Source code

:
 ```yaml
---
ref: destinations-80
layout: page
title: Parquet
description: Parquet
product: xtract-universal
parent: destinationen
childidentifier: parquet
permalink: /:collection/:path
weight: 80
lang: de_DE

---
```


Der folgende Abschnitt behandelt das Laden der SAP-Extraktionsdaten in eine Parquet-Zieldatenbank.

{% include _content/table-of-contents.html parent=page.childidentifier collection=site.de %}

● ● ●

◆ What you need to do ◆
Each record above must be restated in full, word for word.

◆ Task response ◆
Source code

:
 ```yaml
---
ref: destinations-80
layout: page
title: Parquet
description: Parquet
product: xtract-universal
parent: destinationen
childidentifier: parquet
permalink: /:collection/:path
weight: 80
lang: de_DE

---
```


Der folgende Abschnitt behandelt das Laden der SAP-Extraktionsdaten in eine Parquet-Zieldatenbank.

{% include _content/table-of-contents.html parent=page.childidentifier collection=site.de %}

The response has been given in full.